Pricing
Runcrate offers three billable products: the Models API, GPU Instances, and Cloud Storage. All usage is deducted from your prepaid credit balance.Models API
Models are billed per usage:| Type | Billing Unit | Notes |
|---|---|---|
| Text models (Chat, Code, Reasoning) | Per token (input + output) | Varies by model |
| Image generation | Per image generated | Varies by model and resolution |
| Video generation | Per video generated | Varies by model and duration |
| Text-to-speech | Per generation | Varies by model and length |
| Speech-to-text | Per audio minute | Varies by model |
GPU Instances
Instances are billed per hour while running. Approximate rates:| GPU | VRAM | Approx. Price/Hour |
|---|---|---|
| RTX 4090 | 24 GB | ~$0.30 |
| L40S | 48 GB | ~$0.80 |
| A100 40GB | 40 GB | ~$1.20 |
| A100 80GB | 80 GB | ~$1.80 |
| H100 | 80 GB | ~$2.50 |
Prices are approximate and may vary based on availability. Check the deployment page for current pricing when you configure an instance.
Cloud Storage
| Resource | Price |
|---|---|
| Storage volume | $0.03/GB/month (billed weekly) |
Billing Rules
| Rule | Details |
|---|---|
| Billing interval | Hourly for instances, per-request for API, weekly for storage |
| Minimum spend | None — pay only for what you use |
| Minimum top-up | $5 |
| Terminate anytime | Stop an instance at any time and stop being charged |
| Prepaid credits | All usage is deducted from your credit balance |
| Egress fees | None |
Cost Optimization Tips
Terminate Idle Instances
Instances are billed while running, even if idle.
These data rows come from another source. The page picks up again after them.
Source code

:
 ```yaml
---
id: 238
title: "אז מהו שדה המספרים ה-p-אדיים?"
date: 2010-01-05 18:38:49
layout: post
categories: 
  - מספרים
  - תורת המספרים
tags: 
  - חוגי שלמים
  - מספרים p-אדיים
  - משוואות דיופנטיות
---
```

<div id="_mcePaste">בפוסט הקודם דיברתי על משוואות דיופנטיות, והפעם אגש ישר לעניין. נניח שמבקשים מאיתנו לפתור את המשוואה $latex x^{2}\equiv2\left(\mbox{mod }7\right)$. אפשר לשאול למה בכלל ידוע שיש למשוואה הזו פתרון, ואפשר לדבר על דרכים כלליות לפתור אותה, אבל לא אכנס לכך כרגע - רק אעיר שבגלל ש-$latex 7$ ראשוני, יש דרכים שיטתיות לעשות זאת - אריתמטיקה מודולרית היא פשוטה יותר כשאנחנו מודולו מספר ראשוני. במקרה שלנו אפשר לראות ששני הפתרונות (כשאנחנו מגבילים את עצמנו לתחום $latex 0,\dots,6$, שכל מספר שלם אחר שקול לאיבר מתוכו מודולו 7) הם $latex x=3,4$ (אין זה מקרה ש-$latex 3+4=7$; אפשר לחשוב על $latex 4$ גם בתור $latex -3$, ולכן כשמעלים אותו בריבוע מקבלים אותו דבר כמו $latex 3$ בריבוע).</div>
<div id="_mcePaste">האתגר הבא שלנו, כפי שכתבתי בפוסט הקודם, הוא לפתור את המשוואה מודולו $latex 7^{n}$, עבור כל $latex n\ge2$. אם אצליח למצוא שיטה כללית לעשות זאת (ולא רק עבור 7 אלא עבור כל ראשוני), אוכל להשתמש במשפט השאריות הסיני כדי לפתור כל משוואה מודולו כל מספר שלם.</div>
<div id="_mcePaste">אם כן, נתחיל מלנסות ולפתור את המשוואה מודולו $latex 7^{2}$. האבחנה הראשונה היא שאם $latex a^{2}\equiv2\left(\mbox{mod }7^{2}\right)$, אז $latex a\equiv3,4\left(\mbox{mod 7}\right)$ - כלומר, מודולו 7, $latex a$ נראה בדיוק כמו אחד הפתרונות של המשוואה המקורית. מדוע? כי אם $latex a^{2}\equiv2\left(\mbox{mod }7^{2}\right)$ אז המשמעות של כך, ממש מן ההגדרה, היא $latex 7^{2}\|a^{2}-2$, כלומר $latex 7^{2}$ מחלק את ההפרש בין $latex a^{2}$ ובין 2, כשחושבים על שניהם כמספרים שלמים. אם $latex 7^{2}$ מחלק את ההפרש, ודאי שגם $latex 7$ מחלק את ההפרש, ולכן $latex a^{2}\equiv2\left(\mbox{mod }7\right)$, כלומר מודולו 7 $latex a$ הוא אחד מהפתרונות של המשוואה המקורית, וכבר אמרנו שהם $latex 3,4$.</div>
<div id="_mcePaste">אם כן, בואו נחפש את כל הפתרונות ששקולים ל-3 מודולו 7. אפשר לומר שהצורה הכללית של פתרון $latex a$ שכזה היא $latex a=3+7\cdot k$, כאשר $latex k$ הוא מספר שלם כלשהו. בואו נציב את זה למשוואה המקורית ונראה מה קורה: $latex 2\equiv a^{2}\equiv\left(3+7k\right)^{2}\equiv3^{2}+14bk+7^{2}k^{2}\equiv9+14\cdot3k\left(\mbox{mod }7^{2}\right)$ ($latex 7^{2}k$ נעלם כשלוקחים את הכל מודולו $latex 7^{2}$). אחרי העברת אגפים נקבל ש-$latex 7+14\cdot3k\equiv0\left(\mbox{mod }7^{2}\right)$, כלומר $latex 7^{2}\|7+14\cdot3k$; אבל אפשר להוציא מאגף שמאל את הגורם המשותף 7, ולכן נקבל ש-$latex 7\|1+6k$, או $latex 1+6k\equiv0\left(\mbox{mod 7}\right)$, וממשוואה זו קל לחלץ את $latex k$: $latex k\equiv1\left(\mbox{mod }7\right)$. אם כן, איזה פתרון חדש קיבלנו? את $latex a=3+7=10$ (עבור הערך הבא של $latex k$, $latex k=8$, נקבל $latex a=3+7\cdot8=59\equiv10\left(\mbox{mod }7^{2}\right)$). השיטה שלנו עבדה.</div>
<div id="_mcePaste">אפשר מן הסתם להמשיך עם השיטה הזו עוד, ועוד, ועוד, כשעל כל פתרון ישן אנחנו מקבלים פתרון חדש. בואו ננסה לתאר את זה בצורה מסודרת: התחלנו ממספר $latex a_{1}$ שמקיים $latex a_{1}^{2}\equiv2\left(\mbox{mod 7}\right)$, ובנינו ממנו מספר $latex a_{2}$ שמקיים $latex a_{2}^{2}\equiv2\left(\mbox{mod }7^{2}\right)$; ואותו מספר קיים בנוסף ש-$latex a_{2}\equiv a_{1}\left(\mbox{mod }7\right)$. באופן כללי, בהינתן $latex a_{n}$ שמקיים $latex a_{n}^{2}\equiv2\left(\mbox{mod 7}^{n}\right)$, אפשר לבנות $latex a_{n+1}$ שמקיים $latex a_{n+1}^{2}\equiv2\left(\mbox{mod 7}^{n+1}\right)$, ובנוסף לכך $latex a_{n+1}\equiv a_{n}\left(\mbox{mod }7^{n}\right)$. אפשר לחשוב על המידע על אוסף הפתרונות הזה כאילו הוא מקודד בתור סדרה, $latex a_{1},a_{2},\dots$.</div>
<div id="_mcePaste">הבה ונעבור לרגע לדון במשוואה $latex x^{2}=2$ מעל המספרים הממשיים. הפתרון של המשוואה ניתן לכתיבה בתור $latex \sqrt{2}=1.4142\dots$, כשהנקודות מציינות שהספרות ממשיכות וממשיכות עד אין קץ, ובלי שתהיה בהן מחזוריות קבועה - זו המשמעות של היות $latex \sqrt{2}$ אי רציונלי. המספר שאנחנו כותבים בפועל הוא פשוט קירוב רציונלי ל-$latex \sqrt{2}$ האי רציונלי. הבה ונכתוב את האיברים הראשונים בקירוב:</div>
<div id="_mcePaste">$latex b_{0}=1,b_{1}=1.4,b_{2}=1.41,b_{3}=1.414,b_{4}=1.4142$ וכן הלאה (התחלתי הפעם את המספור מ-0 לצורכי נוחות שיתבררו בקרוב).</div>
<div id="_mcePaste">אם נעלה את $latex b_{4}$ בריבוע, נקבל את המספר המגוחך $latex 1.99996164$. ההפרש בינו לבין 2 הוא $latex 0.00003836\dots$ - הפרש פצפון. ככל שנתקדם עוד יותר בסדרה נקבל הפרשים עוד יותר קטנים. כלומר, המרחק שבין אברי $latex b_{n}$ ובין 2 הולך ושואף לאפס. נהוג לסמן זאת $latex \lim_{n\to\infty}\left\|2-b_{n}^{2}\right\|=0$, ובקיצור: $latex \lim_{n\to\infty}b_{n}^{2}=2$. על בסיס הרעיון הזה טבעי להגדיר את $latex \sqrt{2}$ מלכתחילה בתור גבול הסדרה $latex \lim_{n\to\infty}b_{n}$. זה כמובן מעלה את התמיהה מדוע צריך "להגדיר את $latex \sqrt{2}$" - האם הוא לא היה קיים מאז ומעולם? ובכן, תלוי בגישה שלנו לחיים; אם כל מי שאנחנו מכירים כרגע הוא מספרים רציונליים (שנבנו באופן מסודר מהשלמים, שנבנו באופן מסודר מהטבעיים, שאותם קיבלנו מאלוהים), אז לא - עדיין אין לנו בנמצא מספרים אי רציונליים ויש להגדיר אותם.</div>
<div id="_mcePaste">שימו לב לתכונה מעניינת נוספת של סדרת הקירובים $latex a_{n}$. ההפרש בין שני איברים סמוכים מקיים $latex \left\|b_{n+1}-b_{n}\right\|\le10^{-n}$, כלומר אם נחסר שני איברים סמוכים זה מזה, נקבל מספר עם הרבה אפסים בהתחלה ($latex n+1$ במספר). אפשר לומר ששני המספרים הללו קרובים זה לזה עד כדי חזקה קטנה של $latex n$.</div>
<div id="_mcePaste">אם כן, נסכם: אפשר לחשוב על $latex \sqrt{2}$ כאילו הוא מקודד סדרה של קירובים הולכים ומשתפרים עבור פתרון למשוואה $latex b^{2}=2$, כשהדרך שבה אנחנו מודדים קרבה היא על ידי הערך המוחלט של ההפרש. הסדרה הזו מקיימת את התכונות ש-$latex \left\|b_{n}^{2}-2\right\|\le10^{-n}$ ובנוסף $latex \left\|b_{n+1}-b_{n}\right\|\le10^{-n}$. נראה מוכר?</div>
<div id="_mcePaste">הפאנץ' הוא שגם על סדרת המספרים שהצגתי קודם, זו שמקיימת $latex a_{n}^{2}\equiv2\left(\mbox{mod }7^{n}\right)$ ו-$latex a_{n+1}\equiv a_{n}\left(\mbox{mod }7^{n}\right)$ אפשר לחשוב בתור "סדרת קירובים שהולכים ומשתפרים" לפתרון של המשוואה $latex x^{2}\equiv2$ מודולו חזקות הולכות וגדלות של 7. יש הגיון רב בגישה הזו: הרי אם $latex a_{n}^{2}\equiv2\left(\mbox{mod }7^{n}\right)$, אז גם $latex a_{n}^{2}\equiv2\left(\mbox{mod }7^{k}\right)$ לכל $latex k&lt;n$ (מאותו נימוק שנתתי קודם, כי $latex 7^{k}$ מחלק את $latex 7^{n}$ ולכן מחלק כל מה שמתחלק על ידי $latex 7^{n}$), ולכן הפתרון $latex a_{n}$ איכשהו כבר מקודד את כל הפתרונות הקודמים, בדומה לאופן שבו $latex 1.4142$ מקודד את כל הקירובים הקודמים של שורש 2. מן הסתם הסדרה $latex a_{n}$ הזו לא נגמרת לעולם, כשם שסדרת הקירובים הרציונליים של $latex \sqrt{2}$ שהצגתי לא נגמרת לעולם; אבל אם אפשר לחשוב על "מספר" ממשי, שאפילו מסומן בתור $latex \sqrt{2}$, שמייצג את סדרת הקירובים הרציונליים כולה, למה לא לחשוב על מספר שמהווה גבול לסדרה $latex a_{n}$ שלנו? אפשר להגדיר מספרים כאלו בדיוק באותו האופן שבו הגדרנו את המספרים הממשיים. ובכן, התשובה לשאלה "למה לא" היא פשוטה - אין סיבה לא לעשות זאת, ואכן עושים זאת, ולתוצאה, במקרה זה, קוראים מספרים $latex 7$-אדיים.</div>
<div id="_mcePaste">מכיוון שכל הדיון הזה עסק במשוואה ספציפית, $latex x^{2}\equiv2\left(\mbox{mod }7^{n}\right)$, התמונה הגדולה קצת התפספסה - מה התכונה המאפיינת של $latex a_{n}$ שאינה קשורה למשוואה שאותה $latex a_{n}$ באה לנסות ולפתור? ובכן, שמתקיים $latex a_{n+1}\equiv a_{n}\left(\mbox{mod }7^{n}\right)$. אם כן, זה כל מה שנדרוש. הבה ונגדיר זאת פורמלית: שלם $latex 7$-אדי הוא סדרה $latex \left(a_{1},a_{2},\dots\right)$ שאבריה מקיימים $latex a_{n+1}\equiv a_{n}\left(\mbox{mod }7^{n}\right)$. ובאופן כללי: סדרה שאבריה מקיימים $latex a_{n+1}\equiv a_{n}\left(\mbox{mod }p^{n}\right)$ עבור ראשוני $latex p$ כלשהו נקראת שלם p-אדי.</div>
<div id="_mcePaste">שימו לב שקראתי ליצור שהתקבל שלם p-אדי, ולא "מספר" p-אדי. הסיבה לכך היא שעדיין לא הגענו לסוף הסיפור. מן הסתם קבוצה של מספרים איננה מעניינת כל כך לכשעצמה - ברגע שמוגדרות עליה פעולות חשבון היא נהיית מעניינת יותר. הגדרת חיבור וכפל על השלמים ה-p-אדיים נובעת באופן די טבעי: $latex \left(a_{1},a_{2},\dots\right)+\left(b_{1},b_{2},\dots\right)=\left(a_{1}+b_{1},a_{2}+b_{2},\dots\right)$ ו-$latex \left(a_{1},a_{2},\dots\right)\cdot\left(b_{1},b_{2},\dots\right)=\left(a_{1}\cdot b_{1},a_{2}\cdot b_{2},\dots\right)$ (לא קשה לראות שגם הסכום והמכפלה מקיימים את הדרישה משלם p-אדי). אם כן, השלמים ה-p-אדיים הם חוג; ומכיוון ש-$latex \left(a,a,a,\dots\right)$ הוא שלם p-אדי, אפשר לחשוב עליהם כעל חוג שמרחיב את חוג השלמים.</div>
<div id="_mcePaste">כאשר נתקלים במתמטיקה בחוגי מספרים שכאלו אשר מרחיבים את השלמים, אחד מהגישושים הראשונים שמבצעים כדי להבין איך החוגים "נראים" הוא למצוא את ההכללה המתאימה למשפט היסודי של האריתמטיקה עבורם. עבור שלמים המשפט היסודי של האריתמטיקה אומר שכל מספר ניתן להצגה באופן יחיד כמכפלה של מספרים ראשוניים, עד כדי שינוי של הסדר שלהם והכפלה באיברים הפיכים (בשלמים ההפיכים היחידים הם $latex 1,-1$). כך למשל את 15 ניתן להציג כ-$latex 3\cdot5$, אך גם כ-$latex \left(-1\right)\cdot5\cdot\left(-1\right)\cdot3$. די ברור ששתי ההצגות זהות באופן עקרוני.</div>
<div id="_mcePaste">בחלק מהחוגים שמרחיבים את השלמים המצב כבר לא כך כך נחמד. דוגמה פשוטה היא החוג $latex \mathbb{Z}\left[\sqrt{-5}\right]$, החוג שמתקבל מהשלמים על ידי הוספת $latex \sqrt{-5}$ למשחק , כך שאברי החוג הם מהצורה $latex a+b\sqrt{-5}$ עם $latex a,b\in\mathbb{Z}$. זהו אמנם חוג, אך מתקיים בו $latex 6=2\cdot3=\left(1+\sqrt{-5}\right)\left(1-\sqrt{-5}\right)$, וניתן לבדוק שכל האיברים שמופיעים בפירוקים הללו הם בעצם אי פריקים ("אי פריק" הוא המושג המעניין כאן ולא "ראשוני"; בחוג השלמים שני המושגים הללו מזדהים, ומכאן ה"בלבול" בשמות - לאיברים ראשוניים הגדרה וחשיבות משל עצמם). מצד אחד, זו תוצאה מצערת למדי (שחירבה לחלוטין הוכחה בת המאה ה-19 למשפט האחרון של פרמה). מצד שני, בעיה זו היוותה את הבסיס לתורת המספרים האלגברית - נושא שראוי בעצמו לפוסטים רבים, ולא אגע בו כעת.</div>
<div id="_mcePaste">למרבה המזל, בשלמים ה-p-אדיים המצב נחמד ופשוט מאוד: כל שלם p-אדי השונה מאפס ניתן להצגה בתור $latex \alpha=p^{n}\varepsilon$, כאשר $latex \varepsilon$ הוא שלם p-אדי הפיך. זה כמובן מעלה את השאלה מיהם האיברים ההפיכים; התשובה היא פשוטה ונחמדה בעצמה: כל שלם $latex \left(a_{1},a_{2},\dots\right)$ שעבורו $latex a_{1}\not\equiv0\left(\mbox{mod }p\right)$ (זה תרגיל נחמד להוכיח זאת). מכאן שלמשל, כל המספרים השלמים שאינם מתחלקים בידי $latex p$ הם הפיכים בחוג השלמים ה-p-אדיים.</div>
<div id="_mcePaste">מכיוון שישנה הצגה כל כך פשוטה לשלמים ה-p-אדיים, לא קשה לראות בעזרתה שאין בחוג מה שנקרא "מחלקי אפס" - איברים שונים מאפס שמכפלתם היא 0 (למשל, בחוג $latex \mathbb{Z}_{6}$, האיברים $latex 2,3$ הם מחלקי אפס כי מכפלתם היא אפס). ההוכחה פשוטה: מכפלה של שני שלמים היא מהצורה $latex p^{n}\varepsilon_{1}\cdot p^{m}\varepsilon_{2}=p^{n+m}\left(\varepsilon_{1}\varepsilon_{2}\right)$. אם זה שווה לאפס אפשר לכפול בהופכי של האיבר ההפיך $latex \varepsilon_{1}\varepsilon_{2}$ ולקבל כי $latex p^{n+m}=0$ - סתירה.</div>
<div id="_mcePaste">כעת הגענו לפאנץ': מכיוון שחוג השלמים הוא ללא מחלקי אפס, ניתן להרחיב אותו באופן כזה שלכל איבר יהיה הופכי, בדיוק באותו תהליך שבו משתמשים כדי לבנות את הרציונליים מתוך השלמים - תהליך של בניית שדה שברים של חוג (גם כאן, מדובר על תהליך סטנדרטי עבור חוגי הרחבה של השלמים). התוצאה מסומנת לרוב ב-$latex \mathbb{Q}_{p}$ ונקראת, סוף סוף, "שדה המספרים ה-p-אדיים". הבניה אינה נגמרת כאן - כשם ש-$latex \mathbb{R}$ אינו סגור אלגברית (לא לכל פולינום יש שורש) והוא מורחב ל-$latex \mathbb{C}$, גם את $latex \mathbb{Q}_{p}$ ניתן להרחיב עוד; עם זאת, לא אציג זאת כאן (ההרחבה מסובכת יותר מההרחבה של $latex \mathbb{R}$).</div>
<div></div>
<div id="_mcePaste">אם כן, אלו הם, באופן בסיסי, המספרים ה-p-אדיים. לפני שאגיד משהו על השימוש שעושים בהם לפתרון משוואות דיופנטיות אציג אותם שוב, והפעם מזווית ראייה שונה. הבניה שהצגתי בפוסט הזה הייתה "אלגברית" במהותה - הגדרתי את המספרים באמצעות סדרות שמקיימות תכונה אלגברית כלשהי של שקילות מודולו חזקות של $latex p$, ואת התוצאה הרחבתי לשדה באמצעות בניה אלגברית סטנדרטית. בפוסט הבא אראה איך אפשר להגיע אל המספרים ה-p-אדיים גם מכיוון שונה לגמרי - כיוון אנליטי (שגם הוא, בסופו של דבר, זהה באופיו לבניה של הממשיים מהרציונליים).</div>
Terminate instances you are not actively using.
Use the Right GPU
Do not pay for an H100 when an RTX 4090 handles your workload. Start small and scale up only if needed.
Enable Auto-Recharge
Avoid losing work from unexpected termination. Set a threshold that gives you enough buffer time.
Monitor Burn Rate
Check your billing dashboard regularly to track spend and adjust usage patterns.